** Goal of the exercise **
From the entries below, pull out each line where "timeout" appears.

** Supplied entries **
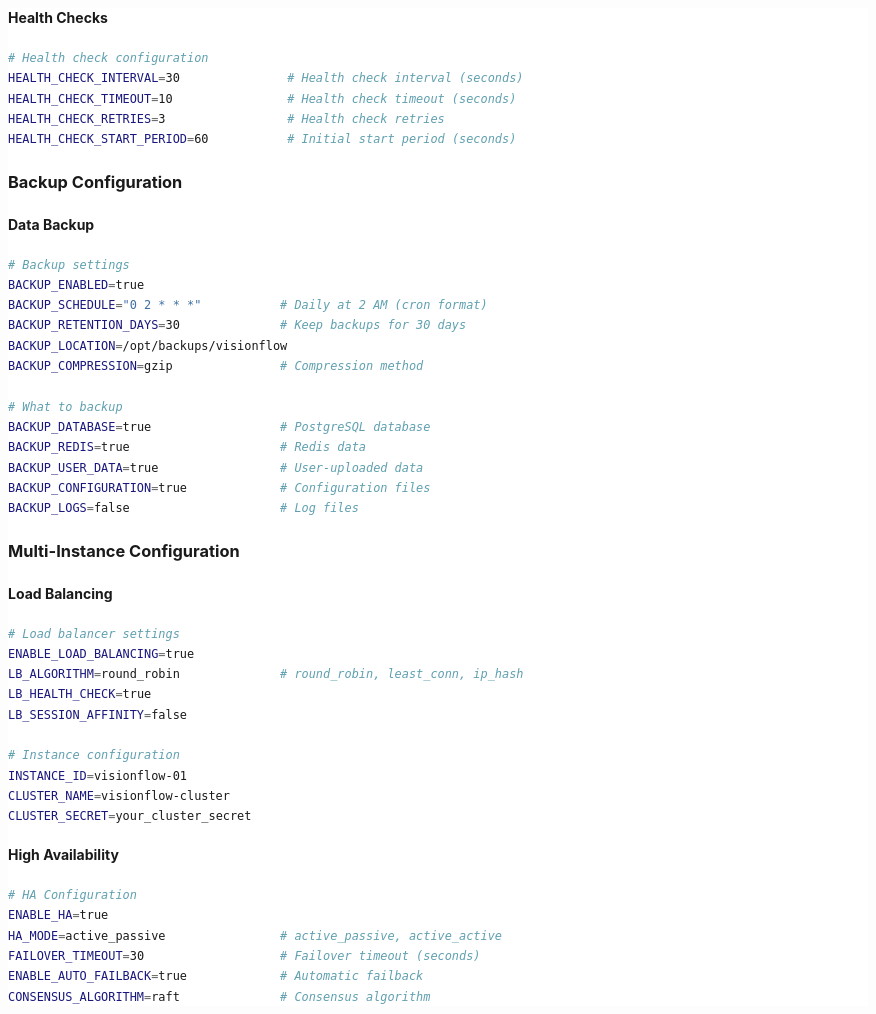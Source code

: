 #### Health Checks
```bash
# Health check configuration
HEALTH_CHECK_INTERVAL=30               # Health check interval (seconds)
HEALTH_CHECK_TIMEOUT=10                # Health check timeout (seconds)
HEALTH_CHECK_RETRIES=3                 # Health check retries
HEALTH_CHECK_START_PERIOD=60           # Initial start period (seconds)
```

### Backup Configuration

#### Data Backup
```bash
# Backup settings
BACKUP_ENABLED=true
BACKUP_SCHEDULE="0 2 * * *"           # Daily at 2 AM (cron format)
BACKUP_RETENTION_DAYS=30              # Keep backups for 30 days
BACKUP_LOCATION=/opt/backups/visionflow
BACKUP_COMPRESSION=gzip               # Compression method

# What to backup
BACKUP_DATABASE=true                  # PostgreSQL database
BACKUP_REDIS=true                     # Redis data
BACKUP_USER_DATA=true                 # User-uploaded data
BACKUP_CONFIGURATION=true             # Configuration files
BACKUP_LOGS=false                     # Log files
```

### Multi-Instance Configuration

#### Load Balancing
```bash
# Load balancer settings
ENABLE_LOAD_BALANCING=true
LB_ALGORITHM=round_robin              # round_robin, least_conn, ip_hash
LB_HEALTH_CHECK=true
LB_SESSION_AFFINITY=false

# Instance configuration
INSTANCE_ID=visionflow-01
CLUSTER_NAME=visionflow-cluster
CLUSTER_SECRET=your_cluster_secret
```

#### High Availability
```bash
# HA Configuration
ENABLE_HA=true
HA_MODE=active_passive                # active_passive, active_active
FAILOVER_TIMEOUT=30                   # Failover timeout (seconds)
ENABLE_AUTO_FAILBACK=true             # Automatic failback
CONSENSUS_ALGORITHM=raft              # Consensus algorithm
```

** Answer for the task **
HEALTH_CHECK_TIMEOUT=10                # Health check timeout (seconds)
FAILOVER_TIMEOUT=30                   # Failover timeout (seconds)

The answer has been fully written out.